(Rendered images with source text)
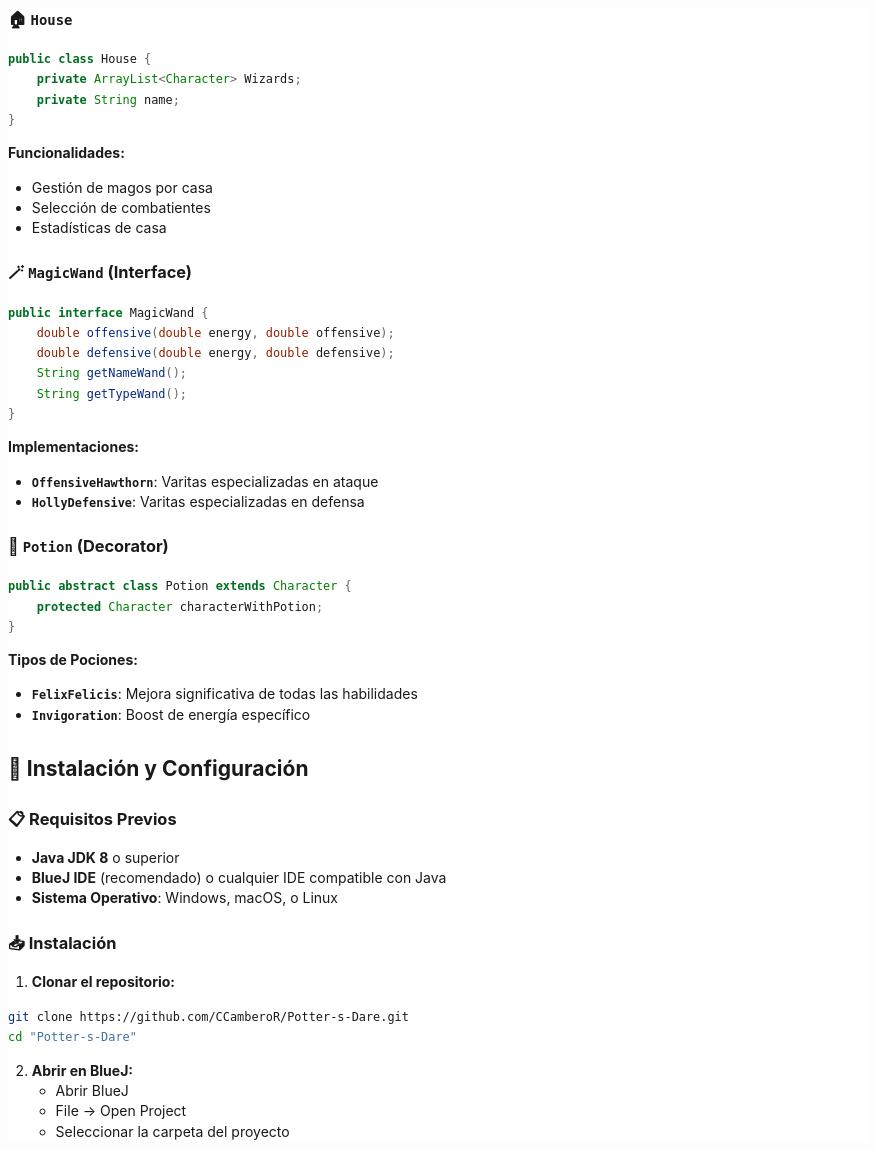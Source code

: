 ### 🏠 `House`
```java
public class House {
    private ArrayList<Character> Wizards;
    private String name;
}
```
**Funcionalidades:**
- Gestión de magos por casa
- Selección de combatientes
- Estadísticas de casa

### 🪄 `MagicWand` (Interface)
```java
public interface MagicWand {
    double offensive(double energy, double offensive);
    double defensive(double energy, double defensive);
    String getNameWand();
    String getTypeWand();
}
```
**Implementaciones:**
- **`OffensiveHawthorn`**: Varitas especializadas en ataque
- **`HollyDefensive`**: Varitas especializadas en defensa

### 🧪 `Potion` (Decorator)
```java
public abstract class Potion extends Character {
    protected Character characterWithPotion;
}
```
**Tipos de Pociones:**
- **`FelixFelicis`**: Mejora significativa de todas las habilidades
- **`Invigoration`**: Boost de energía específico

## 🚀 Instalación y Configuración

### 📋 Requisitos Previos
- **Java JDK 8** o superior
- **BlueJ IDE** (recomendado) o cualquier IDE compatible con Java
- **Sistema Operativo**: Windows, macOS, o Linux

### 📥 Instalación

1. **Clonar el repositorio:**
```bash
git clone https://github.com/CCamberoR/Potter-s-Dare.git
cd "Potter-s-Dare"
```

2. **Abrir en BlueJ:**
   - Abrir BlueJ
   - File → Open Project
   - Seleccionar la carpeta del proyecto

**Directions:**
An exact copy of all the entries is required, and it must contain no pictures.

**Result for this task:**
Source code

: ### 🏠 `House`
```java
public class House {
    private ArrayList<Character> Wizards;
    private String name;
}
```
**Funcionalidades:**
- Gestión de magos por casa
- Selección de combatientes
- Estadísticas de casa

### 🪄 `MagicWand` (Interface)
```java
public interface MagicWand {
    double offensive(double energy, double offensive);
    double defensive(double energy, double defensive);
    String getNameWand();
    String getTypeWand();
}
```
**Implementaciones:**
- **`OffensiveHawthorn`**: Varitas especializadas en ataque
- **`HollyDefensive`**: Varitas especializadas en defensa

### 🧪 `Potion` (Decorator)
```java
public abstract class Potion extends Character {
    protected Character characterWithPotion;
}
```
**Tipos de Pociones:**
- **`FelixFelicis`**: Mejora significativa de todas las habilidades
- **`Invigoration`**: Boost de energía específico

## 🚀 Instalación y Configuración

### 📋 Requisitos Previos
- **Java JDK 8** o superior
- **BlueJ IDE** (recomendado) o cualquier IDE compatible con Java
- **Sistema Operativo**: Windows, macOS, o Linux

### 📥 Instalación

1. **Clonar el repositorio:**
```bash
git clone https://github.com/CCamberoR/Potter-s-Dare.git
cd "Potter-s-Dare"
```

2. **Abrir en BlueJ:**
   - Abrir BlueJ
   - File → Open Project
   - Seleccionar la carpeta del proyecto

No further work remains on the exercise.